### WHAT YOU HAVE TO DO
With the images left out, print every entry that follows exactly.

Source texts of formatted documents
[Start of section]

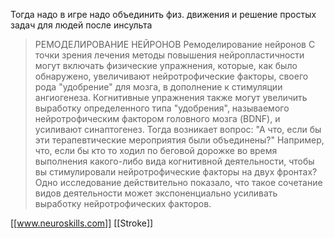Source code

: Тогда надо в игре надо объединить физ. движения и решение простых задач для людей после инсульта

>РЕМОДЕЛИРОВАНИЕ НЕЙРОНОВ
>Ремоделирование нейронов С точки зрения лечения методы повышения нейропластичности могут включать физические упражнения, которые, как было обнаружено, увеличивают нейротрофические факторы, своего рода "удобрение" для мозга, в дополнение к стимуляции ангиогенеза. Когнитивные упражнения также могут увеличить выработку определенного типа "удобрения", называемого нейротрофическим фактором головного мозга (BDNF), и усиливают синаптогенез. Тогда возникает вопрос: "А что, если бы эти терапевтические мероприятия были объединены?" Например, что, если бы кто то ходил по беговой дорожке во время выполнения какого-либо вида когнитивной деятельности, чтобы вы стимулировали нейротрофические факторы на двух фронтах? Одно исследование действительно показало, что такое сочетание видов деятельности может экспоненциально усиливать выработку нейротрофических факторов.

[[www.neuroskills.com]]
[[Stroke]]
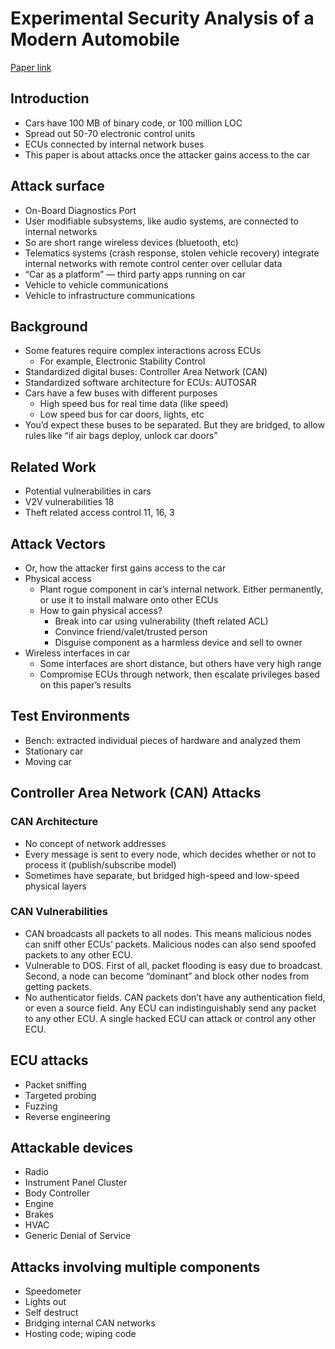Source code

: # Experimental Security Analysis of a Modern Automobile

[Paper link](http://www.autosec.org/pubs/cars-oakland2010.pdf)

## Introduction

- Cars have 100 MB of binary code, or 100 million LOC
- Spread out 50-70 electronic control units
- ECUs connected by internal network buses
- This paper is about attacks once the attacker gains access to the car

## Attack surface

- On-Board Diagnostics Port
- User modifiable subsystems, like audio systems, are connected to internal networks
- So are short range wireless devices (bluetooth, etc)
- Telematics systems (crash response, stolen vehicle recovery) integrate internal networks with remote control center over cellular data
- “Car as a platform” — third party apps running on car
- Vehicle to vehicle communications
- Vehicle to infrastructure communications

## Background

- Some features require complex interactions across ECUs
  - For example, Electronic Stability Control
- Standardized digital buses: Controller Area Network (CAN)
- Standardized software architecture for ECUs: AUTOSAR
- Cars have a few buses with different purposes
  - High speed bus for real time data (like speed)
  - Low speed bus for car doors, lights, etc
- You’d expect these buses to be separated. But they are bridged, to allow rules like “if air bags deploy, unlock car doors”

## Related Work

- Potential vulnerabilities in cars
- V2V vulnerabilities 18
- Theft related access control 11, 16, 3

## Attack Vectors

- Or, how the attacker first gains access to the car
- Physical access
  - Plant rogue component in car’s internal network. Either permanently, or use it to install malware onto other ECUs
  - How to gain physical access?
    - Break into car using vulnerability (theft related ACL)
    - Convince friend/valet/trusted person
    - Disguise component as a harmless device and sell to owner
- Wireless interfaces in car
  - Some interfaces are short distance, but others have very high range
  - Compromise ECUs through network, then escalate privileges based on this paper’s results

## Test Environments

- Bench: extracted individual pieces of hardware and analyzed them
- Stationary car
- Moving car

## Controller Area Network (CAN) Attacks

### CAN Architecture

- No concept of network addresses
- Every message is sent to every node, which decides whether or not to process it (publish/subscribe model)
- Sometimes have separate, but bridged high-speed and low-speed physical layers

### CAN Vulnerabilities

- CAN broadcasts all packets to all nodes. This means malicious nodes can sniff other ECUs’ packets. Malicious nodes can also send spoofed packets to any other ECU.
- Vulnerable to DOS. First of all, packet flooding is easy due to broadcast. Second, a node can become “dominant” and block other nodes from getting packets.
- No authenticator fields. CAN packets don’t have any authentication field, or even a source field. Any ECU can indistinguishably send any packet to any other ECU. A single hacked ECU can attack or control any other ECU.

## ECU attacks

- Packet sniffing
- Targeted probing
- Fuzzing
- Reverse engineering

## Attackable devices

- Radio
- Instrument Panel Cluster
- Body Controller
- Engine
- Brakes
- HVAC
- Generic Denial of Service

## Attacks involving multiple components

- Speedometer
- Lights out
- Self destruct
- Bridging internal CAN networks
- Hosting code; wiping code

[End of section]

### ANSWER TO THIS EXERCISE
Source code

: Тогда надо в игре надо объединить физ. движения и решение простых задач для людей после инсульта

>РЕМОДЕЛИРОВАНИЕ НЕЙРОНОВ
>Ремоделирование нейронов С точки зрения лечения методы повышения нейропластичности могут включать физические упражнения, которые, как было обнаружено, увеличивают нейротрофические факторы, своего рода "удобрение" для мозга, в дополнение к стимуляции ангиогенеза. Когнитивные упражнения также могут увеличить выработку определенного типа "удобрения", называемого нейротрофическим фактором головного мозга (BDNF), и усиливают синаптогенез. Тогда возникает вопрос: "А что, если бы эти терапевтические мероприятия были объединены?" Например, что, если бы кто то ходил по беговой дорожке во время выполнения какого-либо вида когнитивной деятельности, чтобы вы стимулировали нейротрофические факторы на двух фронтах? Одно исследование действительно показало, что такое сочетание видов деятельности может экспоненциально усиливать выработку нейротрофических факторов.

[[www.neuroskills.com]]
[[Stroke]]
Source code

: # Experimental Security Analysis of a Modern Automobile

[Paper link](http://www.autosec.org/pubs/cars-oakland2010.pdf)

## Introduction

- Cars have 100 MB of binary code, or 100 million LOC
- Spread out 50-70 electronic control units
- ECUs connected by internal network buses
- This paper is about attacks once the attacker gains access to the car

## Attack surface

- On-Board Diagnostics Port
- User modifiable subsystems, like audio systems, are connected to internal networks
- So are short range wireless devices (bluetooth, etc)
- Telematics systems (crash response, stolen vehicle recovery) integrate internal networks with remote control center over cellular data
- “Car as a platform” — third party apps running on car
- Vehicle to vehicle communications
- Vehicle to infrastructure communications

## Background

- Some features require complex interactions across ECUs
  - For example, Electronic Stability Control
- Standardized digital buses: Controller Area Network (CAN)
- Standardized software architecture for ECUs: AUTOSAR
- Cars have a few buses with different purposes
  - High speed bus for real time data (like speed)
  - Low speed bus for car doors, lights, etc
- You’d expect these buses to be separated. But they are bridged, to allow rules like “if air bags deploy, unlock car doors”

## Related Work

- Potential vulnerabilities in cars
- V2V vulnerabilities 18
- Theft related access control 11, 16, 3

## Attack Vectors

- Or, how the attacker first gains access to the car
- Physical access
  - Plant rogue component in car’s internal network. Either permanently, or use it to install malware onto other ECUs
  - How to gain physical access?
    - Break into car using vulnerability (theft related ACL)
    - Convince friend/valet/trusted person
    - Disguise component as a harmless device and sell to owner
- Wireless interfaces in car
  - Some interfaces are short distance, but others have very high range
  - Compromise ECUs through network, then escalate privileges based on this paper’s results

## Test Environments

- Bench: extracted individual pieces of hardware and analyzed them
- Stationary car
- Moving car

## Controller Area Network (CAN) Attacks

### CAN Architecture

- No concept of network addresses
- Every message is sent to every node, which decides whether or not to process it (publish/subscribe model)
- Sometimes have separate, but bridged high-speed and low-speed physical layers

### CAN Vulnerabilities

- CAN broadcasts all packets to all nodes. This means malicious nodes can sniff other ECUs’ packets. Malicious nodes can also send spoofed packets to any other ECU.
- Vulnerable to DOS. First of all, packet flooding is easy due to broadcast. Second, a node can become “dominant” and block other nodes from getting packets.
- No authenticator fields. CAN packets don’t have any authentication field, or even a source field. Any ECU can indistinguishably send any packet to any other ECU. A single hacked ECU can attack or control any other ECU.

## ECU attacks

- Packet sniffing
- Targeted probing
- Fuzzing
- Reverse engineering

## Attackable devices

- Radio
- Instrument Panel Cluster
- Body Controller
- Engine
- Brakes
- HVAC
- Generic Denial of Service

## Attacks involving multiple components

- Speedometer
- Lights out
- Self destruct
- Bridging internal CAN networks
- Hosting code; wiping code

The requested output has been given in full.